Collectibility and the Burden of Proof

I am currently defending a legal malpractice case for a friend of mine and have insisted that the plaintiff prove that amount of damages that would have been collectible in the underlying tort case.  I have a hearing on this issue coming up shortly; the trial is this Winter.

I think the burden of proving collectibility should be on the plaintiff because it should be deemed part of the causation argument.  More specifically, the plaintiff has to prove damages by reason of the alleged malpractice of the lawyer.   (The lawyer failed to have process re-issued in a timely fashion, and the case was dismissed with prejudice).  That means plaintiff must prove that what damages, if any, he would have been able to collect in the underlying tort action against the original defendant.  The plaintiff should not be able to collect more damages from the lawyer defendant that he would have been able to collect against the original defendant.  What the plaintiff lost was the right to proceed to trial against the original defendant, and therefore what he should be able to collect from the lawyer is what he could have collected from the original defendant. 

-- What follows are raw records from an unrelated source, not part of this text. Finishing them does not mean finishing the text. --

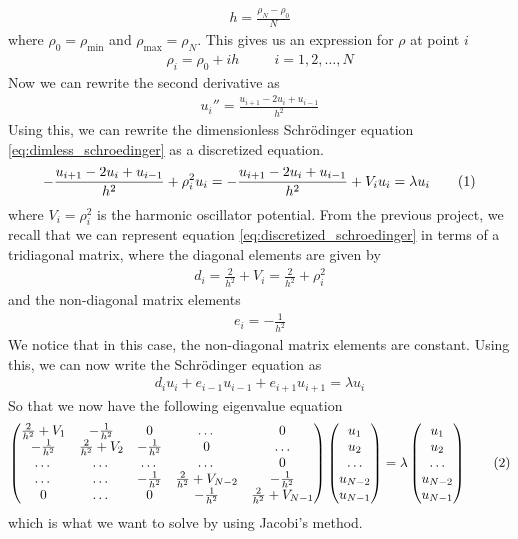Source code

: \documentclass{article}
\newcommand\numberthis{\addtocounter{equation}{1}\tag{\theequation}}
\newcommand\ppmat[1]{\begin{pmatrix}#1\end{pmatrix}}
\begin{document}
\begin{align*}
  h = \frac{\rho_N-\rho_0}{N}
\end{align*}
where $\rho_0 = \rho_{\text{min}}$ and $\rho_{\text{max}} =\rho_N$. This gives us an expression for $\rho$ at point $i$
\begin{align*}
  \rho_i = \rho_0 + ih\;\;\;\;\;\;\;\;\;i=1,2,\dots,N
\end{align*}
Now we can rewrite the second derivative as
\begin{align*}
  u_i'' = \frac{u_{i+1}-2u_i + u_{i-1}}{h^2}
\end{align*}
Using this, we can rewrite the dimensionless Schrödinger equation \eqref{eq:dimless_schroedinger} as a discretized equation.
\begin{align*}
  -\frac{u_{i+1}-2u_i+u_{i-1}}{h^2} + \rho_i^2u_i = -\frac{u_{i+1}-2u_i+u_{i-1}}{h^2} + V_iu_i = \lambda u_i \numberthis\label{eq:discretized_schroedinger}
\end{align*}
where $V_i = \rho_i^2$ is the harmonic oscillator potential. From the previous project, we recall that we can represent equation \eqref{eq:discretized_schroedinger} in terms of a tridiagonal matrix, where the diagonal elements are given by
\begin{align*}
  d_i = \frac{2}{h^2} + V_i = \frac{2}{h^2} + \rho_i^2
\end{align*}
and the non-diagonal matrix elements
\begin{align*}
  e_i = -\frac{1}{h^2}
\end{align*}
We notice that in this case, the non-diagonal matrix elements are constant. Using this, we can now write the Schrödinger equation as
\begin{align*}
  d_iu_i + e_{i-1}u_{i-1} + e_{i+1}u_{i+1} = \lambda u_i
\end{align*}
So that we now have the following eigenvalue equation
\begin{align*}
\ppmat{\frac{2}{h^2}+V_1&-\frac{1}{h^2}&0&\dots&0\\
    -\frac{1}{h^2}&\frac{2}{h^2}+V_2&-\frac{1}{h^2}&0&\dots\\
    \dots&\dots&\dots&\dots&0\\
    \dots&\dots&-\frac{1}{h^2}&\frac{2}{h^2}+V_{N-2}&-\frac{1}{h^2}\\
    0&\dots&0&-\frac{1}{h^2}&\frac{2}{h^2}+V_{N-1}}
  \ppmat{u_1\\u_2\\\dots\\u_{N-2}\\u_{N-1}} = \lambda
  \ppmat{u_1\\u_2\\\dots\\u_{N-2}\\u_{N-1}} \numberthis\label{eq:eigval_eq}
\end{align*}
which is what we want to solve by using Jacobi's method.
\end{document}
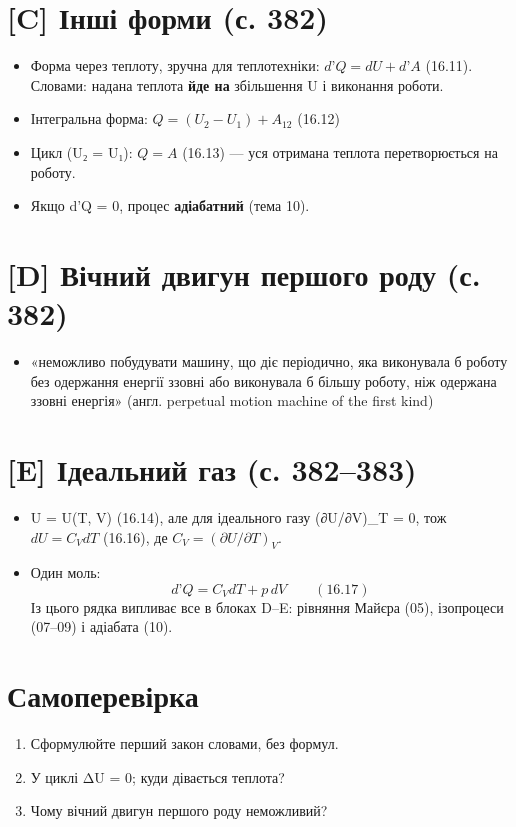 \documentclass[11pt,a4paper,oneside]{book}
\begin{document}
\section*{[C] Інші форми (с. 382)}
\begin{itemize}
\item Форма через теплоту, зручна для теплотехніки: $d\text{'}Q = dU + d\text{'}A$ (16.11). Словами: надана теплота \textbf{йде на} збільшення U і виконання роботи.
\item Інтегральна форма: $Q = (U_2 - U_1) + A_{12}$ (16.12)
\item Цикл (U₂ = U₁): $Q = A$ (16.13) — уся отримана теплота перетворюється на роботу.
\item Якщо d'Q = 0, процес \textbf{адіабатний} (тема 10).
\end{itemize}

\section*{[D] Вічний двигун першого роду (с. 382)}
\begin{itemize}
\item «неможливо побудувати машину, що діє періодично, яка виконувала б роботу без одержання енергії ззовні або виконувала б більшу роботу, ніж одержана ззовні енергія» (англ. perpetual motion machine of the first kind)
\end{itemize}

\section*{[E] Ідеальний газ (с. 382–383)}
\begin{itemize}
\item U = U(T, V) (16.14), але для ідеального газу (∂U/∂V)\_T = 0, тож $dU = C_VdT$ (16.16), де $C_V = (\partial U/\partial T)_V$.
\item Один моль:
\[d\text{'}Q = C_VdT + p\,dV\qquad(16.17)\]
Із цього рядка випливає все в блоках D–E: рівняння Майєра (05), ізопроцеси (07–09) і адіабата (10).
\end{itemize}

\section*{Самоперевірка}
\begin{enumerate}
\item Сформулюйте перший закон словами, без формул.
\item У циклі ΔU = 0; куди дівається теплота?
\item Чому вічний двигун першого роду неможливий?
\end{enumerate}
\end{document}
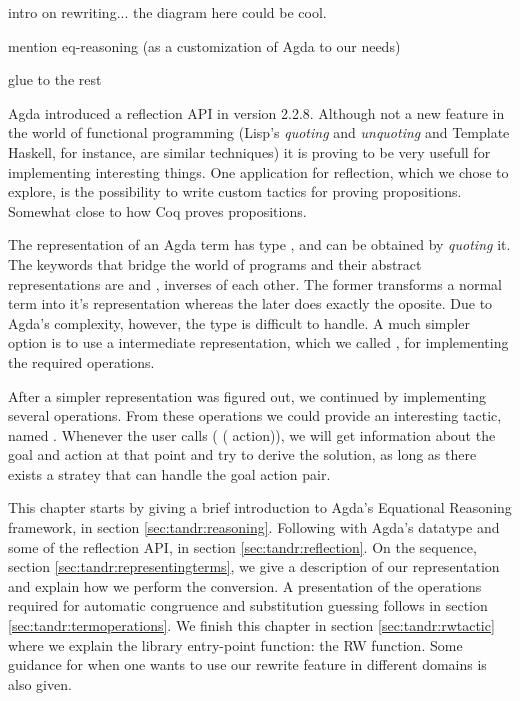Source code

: \begin{TODO}
  \item intro on rewriting... the diagram here could be cool.
  \item mention eq-reasoning (as a customization of Agda to our needs)
  \item glue to the rest
\end{TODO}


Agda introduced a reflection API in version 2.2.8. Although not a new feature
in the world of functional programming (Lisp's \emph{quoting} and \emph{unquoting} 
and Template Haskell, for instance, are similar techniques) 
it is proving to be very usefull for implementing interesting things. 
One application for reflection, which we chose to explore, is 
the possibility to write custom tactics for proving propositions. 
Somewhat close to how Coq proves propositions.

The representation of an Agda term has type , and can be obtained
by \emph{quoting} it.
The keywords that bridge the world of programs and their abstract representations 
are  and , inverses of each other. 
The former transforms a normal term into it's  representation whereas the 
later does exactly the oposite. Due to Agda's complexity, however, the type  is difficult
to handle. A much simpler option is to use a intermediate representation, which we called ,
for implementing the required operations.

After a simpler representation was figured out, we continued by implementing several
 operations. From these operations we could provide an interesting tactic,
named . Whenever the user calls ( ( action)), we will get information
about the goal and action at that point and try to derive the solution, as long as there exists
a stratey that can handle the goal action pair.

This chapter starts by giving a brief introduction to Agda's Equational Reasoning framework, in section \ref{sec:tandr:reasoning}. Following with Agda's  datatype and some of the reflection API, in section \ref{sec:tandr:reflection}. 
On the sequence, section \ref{sec:tandr:representingterms}, we give a description of our  representation
and explain how we perform the conversion. A presentation of the operations required for 
automatic congruence and substitution guessing follows in section \ref{sec:tandr:termoperations}.
We finish this chapter in section \ref{sec:tandr:rwtactic} where we explain the library entry-point function: the RW function.
Some guidance for when one wants to use our rewrite feature in different domains is also given.
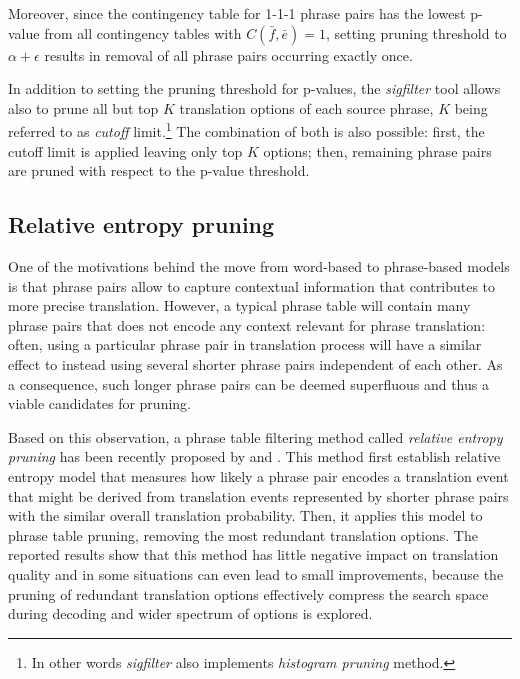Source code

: Moreover, since the contingency table for 1-1-1 phrase pairs has the lowest p-value
from all contingency tables with $C(\bar{f},\bar{e}) = 1$, setting pruning threshold
to $\alpha + \epsilon$ results in removal of all phrase pairs occurring exactly once.

In addition to setting the pruning threshold for p-values, the \emph{sigfilter} tool
allows also to prune all but top $K$ translation options of each source phrase,
$K$ being referred to as \emph{cutoff} limit.\footnote{In other words \emph{sigfilter}
also implements \emph{histogram pruning} method.}
The combination of both is also possible: first, the cutoff limit is applied leaving
only top $K$ options; then, remaining phrase pairs are pruned with respect to the
p-value threshold.

\subsection{Relative entropy pruning}
\label{sec:relent-pruning}

One of the motivations behind the move from word-based to phrase-based models
is that phrase pairs allow to capture contextual information that contributes
to more precise translation.
However, a typical phrase table will contain many phrase pairs that does not
encode any context relevant for phrase translation: often, using a particular
phrase pair in translation process will have a similar effect to instead using
several shorter phrase pairs independent of each other.
As a consequence, such longer phrase pairs can be deemed superfluous and thus
a viable candidates for pruning.

Based on this observation, a phrase table filtering method called \emph{relative
entropy pruning} has been recently proposed by \citet{ling:relentfilter} and
\citet{zens:systcomp}.
This method first establish relative entropy model that measures how likely
a phrase pair encodes a translation event that might be derived from translation
events represented by shorter phrase pairs with the similar overall translation
probability. Then, it applies this model to phrase table pruning, removing
the most redundant translation options.
The reported results show that this method has little negative impact on
translation quality and in some situations can even lead to small improvements,
because the pruning of redundant translation options effectively compress
the search space during decoding and wider spectrum of options is explored.

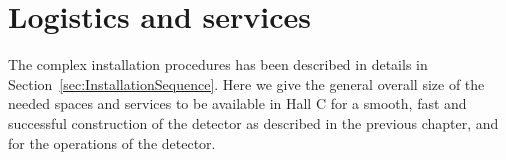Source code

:\newpage

\section{Logistics and services}
\label{sec:TechnicalDesign}



The complex installation procedures has been described in details in Section~\ref{sec:InstallationSequence}. Here we give the general overall size of the needed spaces and services to be available in Hall C for a smooth, fast and successful construction of the \DSks detector as described in the previous chapter, and for the operations of the detector.

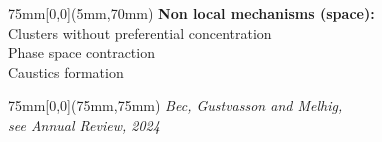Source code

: {\begin{textblock*}{75mm}[0,0](5mm,70mm)
	\small{
		\textbf{Non local mechanisms (space):}\\
	}
	\footnotesize{
		\textcolor{orange!40!red}{
			Clusters without preferential concentration\\
			Phase space contraction\\
			Caustics formation\\
	}}	
\end{textblock*}

\begin{textblock*}{75mm}[0,0](75mm,75mm)
	\footnotesize{
		\textcolor{orange!40!red}{
			\textit{Bec, Gustvasson and Melhig,\\
				see Annual Review, 2024}}
	}	
\end{textblock*}


}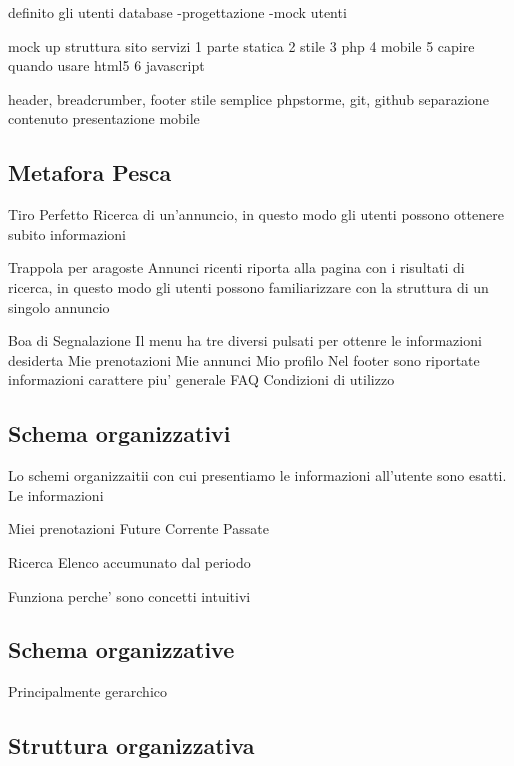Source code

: 

definito gli utenti
database
-progettazione
-mock utenti

mock up struttura sito 
servizi
1 parte statica
2 stile
3 php
4 mobile
5 capire quando usare html5
6 javascript

header, breadcrumber, footer
stile semplice
phpstorme, git, github
separazione contenuto presentazione 
mobile


\subsection{Metafora Pesca}

Tiro Perfetto
Ricerca di un'annuncio, in questo modo gli utenti possono ottenere subito informazioni

Trappola per aragoste
Annunci ricenti riporta alla pagina con i risultati di ricerca, in questo modo gli utenti possono familiarizzare con la struttura di un singolo annuncio

Boa di Segnalazione
Il menu ha tre diversi pulsati per ottenre le informazioni desiderta
Mie prenotazioni
Mie annunci
Mio profilo
Nel footer sono riportate informazioni carattere piu' generale
FAQ
Condizioni di utilizzo

\subsection{Schema organizzativi}
Lo schemi organizzaitii con cui presentiamo le informazioni all'utente sono esatti. Le informazioni 


Miei prenotazioni
Future
Corrente
Passate



Ricerca
Elenco accumunato dal periodo 

Funziona perche' sono concetti intuitivi


\subsection{Schema organizzative}
Principalmente gerarchico








\subsection{Struttura organizzativa}
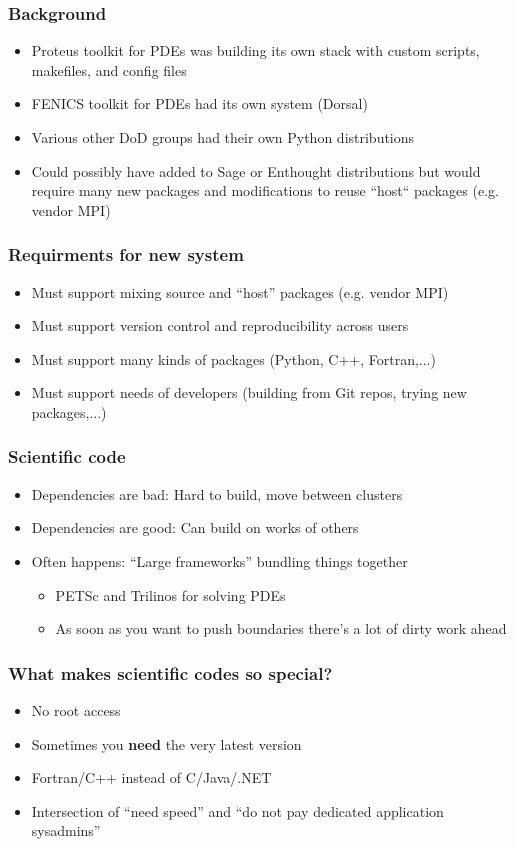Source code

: \documentclass[sans,mathserif]{beamer}
\begin{document}
\begin{frame}
\frametitle{Background}
\begin{itemize}
\item Proteus toolkit for PDEs was building its own stack with custom scripts, makefiles, and config files
\item FENICS toolkit  for PDEs had its own system (Dorsal)
\item Various other DoD groups had their own Python distributions
\item Could possibly have added to Sage or Enthought distributions but would
    require many new packages and modifications to reuse ``host`` packages
    (e.g. vendor MPI)
\end{itemize}
\end{frame}

\begin{frame}
\frametitle{Requirments for new system}
\begin{itemize}
\item Must support mixing source and ``host'' packages (e.g. vendor MPI)
\item Must support version control and reproducibility across users
\item Must support many kinds of packages (Python, C++, Fortran,...)
\item Must support needs of developers (building from Git repos, trying new packages,...)
\end{itemize}
\end{frame}

\begin{frame}
  \frametitle{Scientific code}
  \begin{itemize}
  \item<+-> Dependencies are bad: Hard to build, move between clusters
  \item<+-> Dependencies are good: Can build on works of others
  \item<+-> Often happens: ``Large frameworks'' bundling things together
    \begin{itemize}
    \item<+-> PETSc and Trilinos for solving PDEs
    \item<+-> As soon as you want to push boundaries there's a lot of dirty work ahead
    \end{itemize}
  \end{itemize}
\end{frame}

\begin{frame}[fragile]
  \frametitle{What makes scientific codes so special?}

  \begin{itemize}
    \item<+-> No root access
    \item<+-> Sometimes you {\bf need} the very latest version
    \item<+-> Fortran/C++ instead of C/Java/.NET
    \item<+-> Intersection of ``need speed'' and ``do not pay dedicated application sysadmins''
  \end{itemize}
\end{frame}
\end{document}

Illinois Legal Malpractice Blog has a post that highlights a recent case taking the opposite view but goes on to cite cases that set forth the majority (and better reasoned) view.

There is one, unreported opinion from a Tennessee appellate court that discusses the issue and, in dicta, it says the collectibility is a non-issue.  In other words, if this case is given any weight, a plaintiff in a legal malpractice case can collect more against the lawyer defendant than he or she ever could have collected against the original tortfeasor.  That is simply ridiculous.